Records from a collection
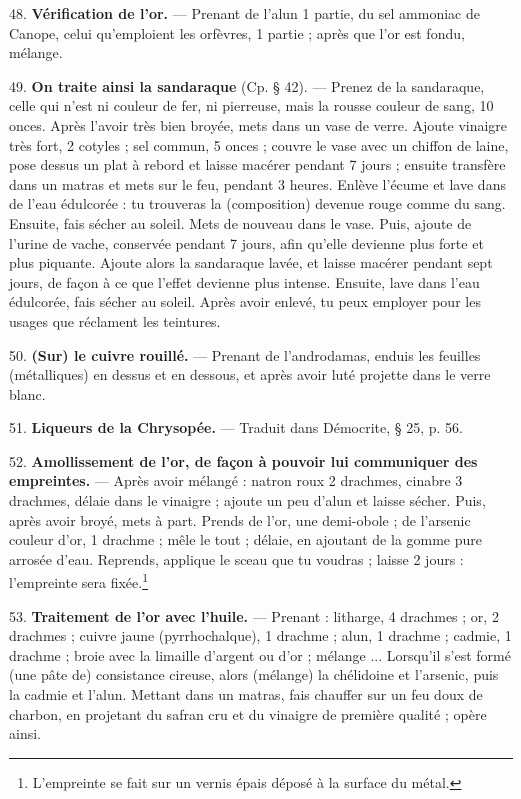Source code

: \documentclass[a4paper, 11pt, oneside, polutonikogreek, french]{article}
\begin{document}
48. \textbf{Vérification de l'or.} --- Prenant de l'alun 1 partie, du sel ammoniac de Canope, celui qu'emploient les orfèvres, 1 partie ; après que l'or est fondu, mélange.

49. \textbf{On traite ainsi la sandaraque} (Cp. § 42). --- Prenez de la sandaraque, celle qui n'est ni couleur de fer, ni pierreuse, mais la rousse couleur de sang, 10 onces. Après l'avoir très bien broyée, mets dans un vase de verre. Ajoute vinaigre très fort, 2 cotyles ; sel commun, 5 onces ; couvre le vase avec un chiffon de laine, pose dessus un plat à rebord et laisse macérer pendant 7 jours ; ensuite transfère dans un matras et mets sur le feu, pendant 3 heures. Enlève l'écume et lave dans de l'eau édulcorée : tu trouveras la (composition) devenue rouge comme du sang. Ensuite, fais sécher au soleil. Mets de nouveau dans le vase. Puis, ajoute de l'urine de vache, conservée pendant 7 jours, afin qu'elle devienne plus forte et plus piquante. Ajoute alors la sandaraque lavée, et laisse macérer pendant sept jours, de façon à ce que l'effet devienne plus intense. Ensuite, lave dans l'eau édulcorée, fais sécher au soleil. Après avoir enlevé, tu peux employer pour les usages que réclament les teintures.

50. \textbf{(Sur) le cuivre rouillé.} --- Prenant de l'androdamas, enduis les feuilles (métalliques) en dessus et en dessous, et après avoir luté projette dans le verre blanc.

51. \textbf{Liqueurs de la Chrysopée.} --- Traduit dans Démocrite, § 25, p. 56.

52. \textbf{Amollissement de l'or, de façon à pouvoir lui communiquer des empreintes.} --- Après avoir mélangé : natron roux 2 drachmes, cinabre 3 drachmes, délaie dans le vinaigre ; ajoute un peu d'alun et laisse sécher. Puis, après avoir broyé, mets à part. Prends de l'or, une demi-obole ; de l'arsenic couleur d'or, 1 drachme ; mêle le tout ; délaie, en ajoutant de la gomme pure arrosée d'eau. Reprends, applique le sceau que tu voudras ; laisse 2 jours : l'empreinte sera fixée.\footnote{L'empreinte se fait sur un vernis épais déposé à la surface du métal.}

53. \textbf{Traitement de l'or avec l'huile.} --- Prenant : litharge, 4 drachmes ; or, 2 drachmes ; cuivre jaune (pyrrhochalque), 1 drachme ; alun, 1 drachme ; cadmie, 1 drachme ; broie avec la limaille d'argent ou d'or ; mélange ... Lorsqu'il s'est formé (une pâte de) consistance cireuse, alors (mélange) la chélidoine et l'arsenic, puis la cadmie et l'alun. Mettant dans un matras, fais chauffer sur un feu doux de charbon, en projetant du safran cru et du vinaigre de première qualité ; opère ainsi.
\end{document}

[Problem to work on]: Restate every line above word for word. Do not carry over the images.

[Task output]:
Source code

: \documentclass[a4paper, 11pt, oneside, polutonikogreek, french]{article}
\begin{document}
48. \textbf{Vérification de l'or.} --- Prenant de l'alun 1 partie, du sel ammoniac de Canope, celui qu'emploient les orfèvres, 1 partie ; après que l'or est fondu, mélange.

49. \textbf{On traite ainsi la sandaraque} (Cp. § 42). --- Prenez de la sandaraque, celle qui n'est ni couleur de fer, ni pierreuse, mais la rousse couleur de sang, 10 onces. Après l'avoir très bien broyée, mets dans un vase de verre. Ajoute vinaigre très fort, 2 cotyles ; sel commun, 5 onces ; couvre le vase avec un chiffon de laine, pose dessus un plat à rebord et laisse macérer pendant 7 jours ; ensuite transfère dans un matras et mets sur le feu, pendant 3 heures. Enlève l'écume et lave dans de l'eau édulcorée : tu trouveras la (composition) devenue rouge comme du sang. Ensuite, fais sécher au soleil. Mets de nouveau dans le vase. Puis, ajoute de l'urine de vache, conservée pendant 7 jours, afin qu'elle devienne plus forte et plus piquante. Ajoute alors la sandaraque lavée, et laisse macérer pendant sept jours, de façon à ce que l'effet devienne plus intense. Ensuite, lave dans l'eau édulcorée, fais sécher au soleil. Après avoir enlevé, tu peux employer pour les usages que réclament les teintures.

50. \textbf{(Sur) le cuivre rouillé.} --- Prenant de l'androdamas, enduis les feuilles (métalliques) en dessus et en dessous, et après avoir luté projette dans le verre blanc.

51. \textbf{Liqueurs de la Chrysopée.} --- Traduit dans Démocrite, § 25, p. 56.

52. \textbf{Amollissement de l'or, de façon à pouvoir lui communiquer des empreintes.} --- Après avoir mélangé : natron roux 2 drachmes, cinabre 3 drachmes, délaie dans le vinaigre ; ajoute un peu d'alun et laisse sécher. Puis, après avoir broyé, mets à part. Prends de l'or, une demi-obole ; de l'arsenic couleur d'or, 1 drachme ; mêle le tout ; délaie, en ajoutant de la gomme pure arrosée d'eau. Reprends, applique le sceau que tu voudras ; laisse 2 jours : l'empreinte sera fixée.\footnote{L'empreinte se fait sur un vernis épais déposé à la surface du métal.}

53. \textbf{Traitement de l'or avec l'huile.} --- Prenant : litharge, 4 drachmes ; or, 2 drachmes ; cuivre jaune (pyrrhochalque), 1 drachme ; alun, 1 drachme ; cadmie, 1 drachme ; broie avec la limaille d'argent ou d'or ; mélange ... Lorsqu'il s'est formé (une pâte de) consistance cireuse, alors (mélange) la chélidoine et l'arsenic, puis la cadmie et l'alun. Mettant dans un matras, fais chauffer sur un feu doux de charbon, en projetant du safran cru et du vinaigre de première qualité ; opère ainsi.
\end{document}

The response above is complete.